> [The task]: Beginning at the line containing "A new flutter module project.", restate each line of the listing below word for word until the last one has been given.

> [Data records]:
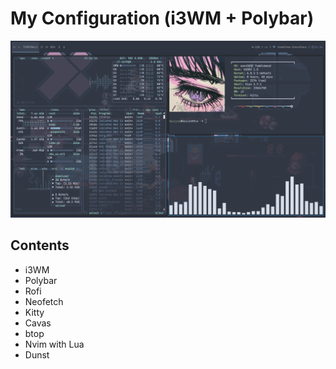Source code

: # My Configuration (i3WM + Polybar)


![My Configuration with i3WM and Polybar](mySetup.png)

## Contents

- i3WM
- Polybar
- Rofi
- Neofetch
- Kitty
- Cavas
- btop
- Nvim with Lua
- Dunst
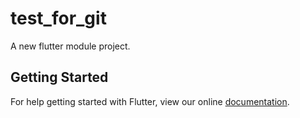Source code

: # test_for_git

A new flutter module project.

## Getting Started

For help getting started with Flutter, view our online
[documentation](https://flutter.dev/).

> [Solved problem]:
A new flutter module project.

## Getting Started

For help getting started with Flutter, view our online
[documentation](https://flutter.dev/).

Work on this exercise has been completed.